Chinese activist and artist Ai Weiwei walks on a beach near the town of Mytilene, on the Greek island of Lesbos on January 1, 2016. Ai Weiwei visits the Greek island of Lesbos, where migrants continue to arrive daily. Over one million migrants and refugees crossed the Mediterranean Sea to Europe in 2015, nearly half of them Syrians, according to the UN refugee agency (UNHCR). (Photo: AFP/STRINGER)
Chinese dissident artist Ai Weiwei on Friday announced plans to create a memorial on the Greek island of Lesbos to the plight of refugees, many of whom have lost their lives trying to reach Europe.
"A lot of people have lost their lives under the waves... we need a memorial," Ai told AFP after a news conference on the project.
"I already set up a studio in Lesbos. Next year we are going to be involved with different projects," said Ai, adding that his workshops in China and Germany as well as a number of his students would be involved.
"This is a very historical moment from any perspective.
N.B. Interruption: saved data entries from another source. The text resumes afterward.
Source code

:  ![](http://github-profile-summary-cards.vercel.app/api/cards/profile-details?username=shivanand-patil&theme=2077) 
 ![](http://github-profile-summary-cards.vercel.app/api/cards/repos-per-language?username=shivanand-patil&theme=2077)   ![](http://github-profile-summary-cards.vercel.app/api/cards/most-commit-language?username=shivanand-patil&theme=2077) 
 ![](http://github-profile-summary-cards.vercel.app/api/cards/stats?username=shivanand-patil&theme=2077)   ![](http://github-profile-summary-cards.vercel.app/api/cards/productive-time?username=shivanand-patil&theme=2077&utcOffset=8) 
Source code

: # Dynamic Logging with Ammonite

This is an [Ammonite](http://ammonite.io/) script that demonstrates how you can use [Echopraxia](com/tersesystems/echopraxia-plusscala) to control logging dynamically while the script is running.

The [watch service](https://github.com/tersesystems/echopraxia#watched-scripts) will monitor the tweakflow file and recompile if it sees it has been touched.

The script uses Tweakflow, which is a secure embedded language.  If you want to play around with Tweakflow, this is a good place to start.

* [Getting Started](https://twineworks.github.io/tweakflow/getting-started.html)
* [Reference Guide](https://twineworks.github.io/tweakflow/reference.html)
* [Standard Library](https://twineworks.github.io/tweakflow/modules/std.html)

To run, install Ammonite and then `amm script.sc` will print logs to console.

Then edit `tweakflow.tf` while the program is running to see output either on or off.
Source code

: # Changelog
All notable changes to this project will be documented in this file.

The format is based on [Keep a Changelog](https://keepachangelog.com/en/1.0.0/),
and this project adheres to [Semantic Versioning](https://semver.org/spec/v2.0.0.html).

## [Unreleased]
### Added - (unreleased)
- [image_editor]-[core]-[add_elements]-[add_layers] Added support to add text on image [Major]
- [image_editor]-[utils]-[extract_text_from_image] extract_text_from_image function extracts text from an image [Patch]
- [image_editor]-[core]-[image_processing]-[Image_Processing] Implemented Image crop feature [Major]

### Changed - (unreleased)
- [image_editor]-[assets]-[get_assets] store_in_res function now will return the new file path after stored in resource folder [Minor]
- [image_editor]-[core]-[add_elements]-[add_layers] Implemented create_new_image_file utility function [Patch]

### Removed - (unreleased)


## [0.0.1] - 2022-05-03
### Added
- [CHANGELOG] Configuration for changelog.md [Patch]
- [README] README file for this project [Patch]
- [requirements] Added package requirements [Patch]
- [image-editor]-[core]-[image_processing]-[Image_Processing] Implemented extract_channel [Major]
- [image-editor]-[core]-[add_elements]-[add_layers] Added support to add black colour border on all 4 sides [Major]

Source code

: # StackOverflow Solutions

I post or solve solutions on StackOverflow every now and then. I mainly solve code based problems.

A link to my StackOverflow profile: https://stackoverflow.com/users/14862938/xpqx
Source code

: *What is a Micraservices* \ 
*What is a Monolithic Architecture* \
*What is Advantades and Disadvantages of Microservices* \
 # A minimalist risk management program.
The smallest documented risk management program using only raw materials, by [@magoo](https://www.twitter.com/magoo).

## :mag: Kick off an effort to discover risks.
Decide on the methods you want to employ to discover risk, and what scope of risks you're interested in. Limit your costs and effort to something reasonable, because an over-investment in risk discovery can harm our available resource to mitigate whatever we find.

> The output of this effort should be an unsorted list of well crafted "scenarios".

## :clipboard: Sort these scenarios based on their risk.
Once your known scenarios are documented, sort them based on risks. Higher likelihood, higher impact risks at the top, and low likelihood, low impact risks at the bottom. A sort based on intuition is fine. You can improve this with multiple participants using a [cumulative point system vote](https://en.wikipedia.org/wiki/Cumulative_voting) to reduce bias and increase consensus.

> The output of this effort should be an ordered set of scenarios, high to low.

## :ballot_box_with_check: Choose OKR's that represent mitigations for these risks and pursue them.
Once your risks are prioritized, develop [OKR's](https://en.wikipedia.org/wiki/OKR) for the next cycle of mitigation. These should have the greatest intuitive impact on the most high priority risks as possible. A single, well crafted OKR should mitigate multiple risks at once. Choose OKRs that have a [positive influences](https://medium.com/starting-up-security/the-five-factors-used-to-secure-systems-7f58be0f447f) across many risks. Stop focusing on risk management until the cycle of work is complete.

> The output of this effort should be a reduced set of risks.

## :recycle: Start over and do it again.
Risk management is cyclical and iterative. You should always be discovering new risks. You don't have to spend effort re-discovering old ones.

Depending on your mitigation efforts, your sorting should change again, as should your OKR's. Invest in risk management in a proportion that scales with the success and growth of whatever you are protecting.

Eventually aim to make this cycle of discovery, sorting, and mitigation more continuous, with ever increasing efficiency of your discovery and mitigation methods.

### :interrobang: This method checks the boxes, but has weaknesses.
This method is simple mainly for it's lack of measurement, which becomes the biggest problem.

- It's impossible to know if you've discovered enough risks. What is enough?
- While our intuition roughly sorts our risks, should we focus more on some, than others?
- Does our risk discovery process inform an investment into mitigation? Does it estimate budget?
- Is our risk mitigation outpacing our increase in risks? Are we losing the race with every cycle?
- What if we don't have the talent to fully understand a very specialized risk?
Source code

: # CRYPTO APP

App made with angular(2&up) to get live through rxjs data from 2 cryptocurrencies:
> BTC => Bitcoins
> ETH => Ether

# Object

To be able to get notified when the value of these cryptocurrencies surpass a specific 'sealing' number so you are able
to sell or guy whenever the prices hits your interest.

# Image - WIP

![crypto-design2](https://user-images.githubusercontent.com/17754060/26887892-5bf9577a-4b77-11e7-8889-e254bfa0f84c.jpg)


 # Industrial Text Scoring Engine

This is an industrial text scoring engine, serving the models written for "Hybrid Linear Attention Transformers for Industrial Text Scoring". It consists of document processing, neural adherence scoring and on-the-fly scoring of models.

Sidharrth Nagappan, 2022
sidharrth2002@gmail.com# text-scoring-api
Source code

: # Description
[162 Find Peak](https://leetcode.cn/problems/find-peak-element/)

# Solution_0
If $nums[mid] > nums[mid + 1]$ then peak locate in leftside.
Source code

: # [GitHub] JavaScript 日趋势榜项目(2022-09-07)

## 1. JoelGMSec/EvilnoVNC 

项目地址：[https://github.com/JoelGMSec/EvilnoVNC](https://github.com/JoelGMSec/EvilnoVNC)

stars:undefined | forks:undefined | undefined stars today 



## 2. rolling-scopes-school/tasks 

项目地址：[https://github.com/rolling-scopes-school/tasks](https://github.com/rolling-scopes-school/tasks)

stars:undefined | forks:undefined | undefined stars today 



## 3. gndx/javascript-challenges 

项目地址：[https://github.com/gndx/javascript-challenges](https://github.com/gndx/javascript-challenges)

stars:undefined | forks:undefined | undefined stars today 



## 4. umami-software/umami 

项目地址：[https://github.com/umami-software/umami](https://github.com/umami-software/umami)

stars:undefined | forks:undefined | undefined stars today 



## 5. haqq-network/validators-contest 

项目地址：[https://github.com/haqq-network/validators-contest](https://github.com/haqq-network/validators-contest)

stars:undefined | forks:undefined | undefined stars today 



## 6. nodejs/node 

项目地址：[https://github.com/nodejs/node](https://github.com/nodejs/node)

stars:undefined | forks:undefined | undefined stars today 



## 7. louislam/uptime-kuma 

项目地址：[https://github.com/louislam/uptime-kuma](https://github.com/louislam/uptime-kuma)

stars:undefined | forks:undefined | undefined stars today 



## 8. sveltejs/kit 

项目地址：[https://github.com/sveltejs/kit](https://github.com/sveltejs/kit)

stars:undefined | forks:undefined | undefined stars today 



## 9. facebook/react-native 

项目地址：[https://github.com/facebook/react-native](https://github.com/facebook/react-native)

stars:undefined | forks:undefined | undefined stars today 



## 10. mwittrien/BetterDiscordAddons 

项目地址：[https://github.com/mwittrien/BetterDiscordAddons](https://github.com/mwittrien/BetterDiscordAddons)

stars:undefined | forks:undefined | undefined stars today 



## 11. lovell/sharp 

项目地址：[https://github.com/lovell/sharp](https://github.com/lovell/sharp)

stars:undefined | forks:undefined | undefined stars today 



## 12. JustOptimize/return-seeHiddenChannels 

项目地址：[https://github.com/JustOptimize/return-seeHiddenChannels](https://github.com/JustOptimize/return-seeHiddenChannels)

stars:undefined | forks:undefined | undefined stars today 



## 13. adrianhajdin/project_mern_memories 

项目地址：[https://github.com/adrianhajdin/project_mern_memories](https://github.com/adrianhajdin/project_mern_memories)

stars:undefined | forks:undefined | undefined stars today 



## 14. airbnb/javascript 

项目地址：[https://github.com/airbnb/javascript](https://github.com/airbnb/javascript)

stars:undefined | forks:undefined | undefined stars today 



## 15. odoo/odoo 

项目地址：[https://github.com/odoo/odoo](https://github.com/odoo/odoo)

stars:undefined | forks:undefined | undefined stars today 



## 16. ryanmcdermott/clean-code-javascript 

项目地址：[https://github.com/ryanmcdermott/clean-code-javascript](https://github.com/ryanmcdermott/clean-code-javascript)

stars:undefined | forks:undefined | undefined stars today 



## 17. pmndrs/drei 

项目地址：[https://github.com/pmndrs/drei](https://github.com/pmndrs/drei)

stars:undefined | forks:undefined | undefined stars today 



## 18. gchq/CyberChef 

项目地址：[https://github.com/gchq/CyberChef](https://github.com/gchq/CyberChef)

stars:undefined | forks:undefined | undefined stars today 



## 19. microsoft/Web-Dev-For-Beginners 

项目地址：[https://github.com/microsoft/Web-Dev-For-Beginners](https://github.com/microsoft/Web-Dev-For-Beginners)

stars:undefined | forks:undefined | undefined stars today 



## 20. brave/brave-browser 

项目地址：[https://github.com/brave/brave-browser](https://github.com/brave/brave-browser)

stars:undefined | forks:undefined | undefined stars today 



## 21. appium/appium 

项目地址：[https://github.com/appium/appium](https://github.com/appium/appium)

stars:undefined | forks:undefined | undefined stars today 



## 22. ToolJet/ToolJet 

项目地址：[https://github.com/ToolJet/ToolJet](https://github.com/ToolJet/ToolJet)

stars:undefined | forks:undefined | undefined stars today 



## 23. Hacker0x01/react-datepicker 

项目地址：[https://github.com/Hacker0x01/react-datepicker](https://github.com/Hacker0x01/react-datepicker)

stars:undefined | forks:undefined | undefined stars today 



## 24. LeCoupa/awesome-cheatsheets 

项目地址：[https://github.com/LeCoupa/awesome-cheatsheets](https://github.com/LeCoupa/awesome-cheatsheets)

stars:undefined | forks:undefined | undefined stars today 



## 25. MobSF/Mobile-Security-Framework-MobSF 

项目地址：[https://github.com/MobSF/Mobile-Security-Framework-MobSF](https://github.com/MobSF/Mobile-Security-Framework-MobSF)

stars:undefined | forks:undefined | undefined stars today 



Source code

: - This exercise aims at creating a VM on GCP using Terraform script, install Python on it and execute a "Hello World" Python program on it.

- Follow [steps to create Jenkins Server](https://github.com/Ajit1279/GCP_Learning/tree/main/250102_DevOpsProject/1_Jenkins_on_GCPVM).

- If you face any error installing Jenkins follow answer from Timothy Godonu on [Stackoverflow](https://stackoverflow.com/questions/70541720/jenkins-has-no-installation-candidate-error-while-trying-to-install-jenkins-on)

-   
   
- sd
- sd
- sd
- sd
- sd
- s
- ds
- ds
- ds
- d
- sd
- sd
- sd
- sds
As an artist I want to be more involved, I want to (create) artworks in relation to the crisis and also create some kind of consciousness about the situation," he said.
The artist earlier this week paid a holiday visit to refugees and migrants flocking to the Greek island of Lesbos, tweeting out photos and videos that bore witness to their plight.
He posted a video on Monday showing the arrival of a rubber dinghy carrying desperate people to the island's shores from nearby Turkey.
"It's very important to come and be part of it," Ai said Friday.
The 58-year-old also retweeted photos, including one of him posing with Norwegian humanitarian workers from the group Drop in the Ocean.
Another shows him on a beach holding a child's life vest, an object that has come to symbolise the human cost of the migrant flight, with over 700 people having drowned in the Aegean Sea between Turkey and Greece this year.
The outspoken critic of the Chinese regime has made ample use of his passport since he got it back in July, four years after it was confiscated.
During a visit to London in September, the artist said he was "very proud" of the "civilised" welcome that Germany -- where his son lives -- has accorded to refugees.
More than one million migrants and refugees reached Europe this year, mainly fleeing violence in Afghanistan, Iraq and Syria, of whom four in five travelled via the Greek islands.